**To do**
In the records below, find the line holding "multi-part videos yourself." and the line holding "Playlist | 🍪". Set down both, with every line between them, exactly.

**Exercise inputs**
- Opening Delimiter -

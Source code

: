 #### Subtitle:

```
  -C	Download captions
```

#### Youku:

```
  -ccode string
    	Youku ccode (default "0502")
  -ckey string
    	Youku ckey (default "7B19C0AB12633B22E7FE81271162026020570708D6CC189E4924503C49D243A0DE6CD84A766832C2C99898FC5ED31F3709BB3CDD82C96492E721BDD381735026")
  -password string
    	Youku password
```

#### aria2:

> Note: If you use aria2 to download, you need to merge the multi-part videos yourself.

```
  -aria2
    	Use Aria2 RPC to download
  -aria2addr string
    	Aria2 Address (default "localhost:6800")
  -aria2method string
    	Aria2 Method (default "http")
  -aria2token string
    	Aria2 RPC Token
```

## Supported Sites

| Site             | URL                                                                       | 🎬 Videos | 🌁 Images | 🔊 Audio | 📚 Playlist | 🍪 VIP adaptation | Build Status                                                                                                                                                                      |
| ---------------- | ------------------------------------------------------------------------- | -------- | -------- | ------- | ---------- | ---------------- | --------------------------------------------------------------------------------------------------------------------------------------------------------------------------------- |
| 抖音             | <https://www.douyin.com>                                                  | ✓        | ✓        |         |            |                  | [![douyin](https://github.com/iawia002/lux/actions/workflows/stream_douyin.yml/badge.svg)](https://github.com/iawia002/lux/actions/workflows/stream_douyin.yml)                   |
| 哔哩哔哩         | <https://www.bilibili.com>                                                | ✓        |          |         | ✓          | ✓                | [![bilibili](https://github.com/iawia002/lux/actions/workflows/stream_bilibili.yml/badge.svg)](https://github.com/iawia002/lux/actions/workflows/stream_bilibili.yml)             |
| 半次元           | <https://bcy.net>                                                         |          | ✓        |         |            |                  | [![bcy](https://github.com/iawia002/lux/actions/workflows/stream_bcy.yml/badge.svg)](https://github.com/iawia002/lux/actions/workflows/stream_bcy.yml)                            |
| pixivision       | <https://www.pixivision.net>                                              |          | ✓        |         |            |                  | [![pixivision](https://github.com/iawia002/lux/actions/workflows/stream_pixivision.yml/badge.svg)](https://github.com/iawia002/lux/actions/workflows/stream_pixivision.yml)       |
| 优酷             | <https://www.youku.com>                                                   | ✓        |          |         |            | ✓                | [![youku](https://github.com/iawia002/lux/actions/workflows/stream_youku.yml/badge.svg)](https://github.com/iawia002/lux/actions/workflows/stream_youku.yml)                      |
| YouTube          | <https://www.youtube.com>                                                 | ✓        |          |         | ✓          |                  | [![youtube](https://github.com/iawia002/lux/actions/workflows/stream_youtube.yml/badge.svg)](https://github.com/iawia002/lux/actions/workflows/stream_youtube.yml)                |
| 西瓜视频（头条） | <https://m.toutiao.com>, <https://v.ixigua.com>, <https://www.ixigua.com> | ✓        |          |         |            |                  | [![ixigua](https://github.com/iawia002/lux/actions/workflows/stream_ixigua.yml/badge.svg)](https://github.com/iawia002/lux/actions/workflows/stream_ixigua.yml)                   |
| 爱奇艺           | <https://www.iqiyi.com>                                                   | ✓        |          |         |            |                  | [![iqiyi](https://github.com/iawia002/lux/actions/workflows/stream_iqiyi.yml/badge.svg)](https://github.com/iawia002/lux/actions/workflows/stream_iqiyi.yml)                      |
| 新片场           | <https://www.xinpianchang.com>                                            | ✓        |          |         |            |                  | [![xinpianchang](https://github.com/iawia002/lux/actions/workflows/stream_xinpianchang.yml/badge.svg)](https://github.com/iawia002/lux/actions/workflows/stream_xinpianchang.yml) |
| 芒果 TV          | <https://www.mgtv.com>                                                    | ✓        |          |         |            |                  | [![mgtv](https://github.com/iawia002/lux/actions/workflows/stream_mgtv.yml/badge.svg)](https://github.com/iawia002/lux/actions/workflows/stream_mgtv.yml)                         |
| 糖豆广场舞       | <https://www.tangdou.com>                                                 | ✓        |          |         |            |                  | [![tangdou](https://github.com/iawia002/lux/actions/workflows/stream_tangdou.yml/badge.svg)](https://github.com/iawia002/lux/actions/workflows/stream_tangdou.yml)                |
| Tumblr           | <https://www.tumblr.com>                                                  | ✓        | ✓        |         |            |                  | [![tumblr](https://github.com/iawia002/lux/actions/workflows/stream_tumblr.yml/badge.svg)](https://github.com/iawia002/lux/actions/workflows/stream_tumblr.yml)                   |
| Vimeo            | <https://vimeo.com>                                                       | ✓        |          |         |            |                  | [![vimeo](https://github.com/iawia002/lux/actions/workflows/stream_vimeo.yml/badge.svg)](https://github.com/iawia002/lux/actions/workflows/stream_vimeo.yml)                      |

- Closing Delimiter -

**Answer box**
> Note: If you use aria2 to download, you need to merge the multi-part videos yourself.

```
  -aria2
    	Use Aria2 RPC to download
  -aria2addr string
    	Aria2 Address (default "localhost:6800")
  -aria2method string
    	Aria2 Method (default "http")
  -aria2token string
    	Aria2 RPC Token
```

## Supported Sites

| Site             | URL                                                                       | 🎬 Videos | 🌁 Images | 🔊 Audio | 📚 Playlist | 🍪 VIP adaptation | Build Status                                                                                                                                                                      |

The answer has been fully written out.